----- DATA SUPPLIED -----

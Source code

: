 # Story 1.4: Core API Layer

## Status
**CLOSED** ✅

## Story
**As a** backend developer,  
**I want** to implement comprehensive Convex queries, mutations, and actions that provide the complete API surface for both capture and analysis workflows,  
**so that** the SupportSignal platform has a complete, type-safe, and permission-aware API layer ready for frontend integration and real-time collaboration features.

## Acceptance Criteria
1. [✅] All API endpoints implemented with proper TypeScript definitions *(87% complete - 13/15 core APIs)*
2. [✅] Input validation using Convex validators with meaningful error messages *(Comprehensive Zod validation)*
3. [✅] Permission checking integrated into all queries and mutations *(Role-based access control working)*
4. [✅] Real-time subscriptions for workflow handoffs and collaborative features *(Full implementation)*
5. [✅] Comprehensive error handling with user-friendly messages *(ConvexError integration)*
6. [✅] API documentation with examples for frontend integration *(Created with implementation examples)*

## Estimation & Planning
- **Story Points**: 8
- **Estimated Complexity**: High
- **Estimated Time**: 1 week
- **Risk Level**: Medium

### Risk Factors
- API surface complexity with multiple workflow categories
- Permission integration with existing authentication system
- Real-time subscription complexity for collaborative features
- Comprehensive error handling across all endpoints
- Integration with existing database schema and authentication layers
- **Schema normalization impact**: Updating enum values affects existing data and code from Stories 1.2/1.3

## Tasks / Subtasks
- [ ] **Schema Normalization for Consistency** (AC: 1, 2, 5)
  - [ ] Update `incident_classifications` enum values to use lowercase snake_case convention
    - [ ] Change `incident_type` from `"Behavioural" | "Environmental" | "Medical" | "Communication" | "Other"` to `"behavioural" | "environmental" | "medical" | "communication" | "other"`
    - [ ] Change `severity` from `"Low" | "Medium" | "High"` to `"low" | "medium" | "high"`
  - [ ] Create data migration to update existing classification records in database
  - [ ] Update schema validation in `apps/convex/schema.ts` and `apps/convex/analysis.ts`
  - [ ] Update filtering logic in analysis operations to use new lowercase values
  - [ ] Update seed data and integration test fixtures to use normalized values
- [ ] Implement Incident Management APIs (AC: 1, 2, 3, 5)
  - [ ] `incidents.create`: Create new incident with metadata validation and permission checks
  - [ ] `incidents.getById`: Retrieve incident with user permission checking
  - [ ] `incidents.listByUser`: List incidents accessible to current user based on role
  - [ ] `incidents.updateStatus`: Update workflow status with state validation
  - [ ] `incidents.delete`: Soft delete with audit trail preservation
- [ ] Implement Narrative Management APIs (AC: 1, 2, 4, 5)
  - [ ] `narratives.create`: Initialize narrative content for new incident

-----

**REQUIREMENT:** Pick out the lines above containing the word "code", then copy them.

**SOLUTION TO THIS EXERCISE:**
Source code
- **Schema normalization impact**: Updating enum values affects existing data and code from Stories 1.2/1.3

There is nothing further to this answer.